Data provided -
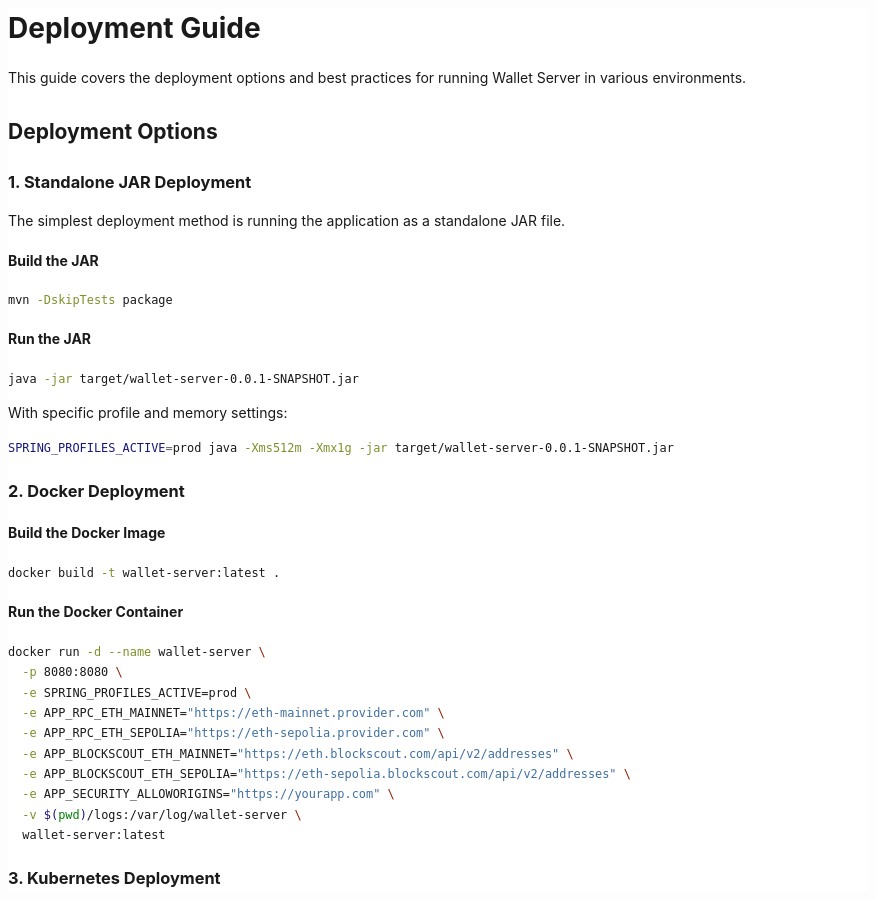 # Deployment Guide

This guide covers the deployment options and best practices for running Wallet Server in various environments.

## Deployment Options

### 1. Standalone JAR Deployment

The simplest deployment method is running the application as a standalone JAR file.

#### Build the JAR

```bash
mvn -DskipTests package
```

#### Run the JAR

```bash
java -jar target/wallet-server-0.0.1-SNAPSHOT.jar
```

With specific profile and memory settings:

```bash
SPRING_PROFILES_ACTIVE=prod java -Xms512m -Xmx1g -jar target/wallet-server-0.0.1-SNAPSHOT.jar
```

### 2. Docker Deployment

#### Build the Docker Image

```bash
docker build -t wallet-server:latest .
```

#### Run the Docker Container

```bash
docker run -d --name wallet-server \
  -p 8080:8080 \
  -e SPRING_PROFILES_ACTIVE=prod \
  -e APP_RPC_ETH_MAINNET="https://eth-mainnet.provider.com" \
  -e APP_RPC_ETH_SEPOLIA="https://eth-sepolia.provider.com" \
  -e APP_BLOCKSCOUT_ETH_MAINNET="https://eth.blockscout.com/api/v2/addresses" \
  -e APP_BLOCKSCOUT_ETH_SEPOLIA="https://eth-sepolia.blockscout.com/api/v2/addresses" \
  -e APP_SECURITY_ALLOWORIGINS="https://yourapp.com" \
  -v $(pwd)/logs:/var/log/wallet-server \
  wallet-server:latest
```

### 3. Kubernetes Deployment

Task prompt -
Would you copy every line of the entries in which "java" appears?

Task result -
java -jar target/wallet-server-0.0.1-SNAPSHOT.jar
SPRING_PROFILES_ACTIVE=prod java -Xms512m -Xmx1g -jar target/wallet-server-0.0.1-SNAPSHOT.jar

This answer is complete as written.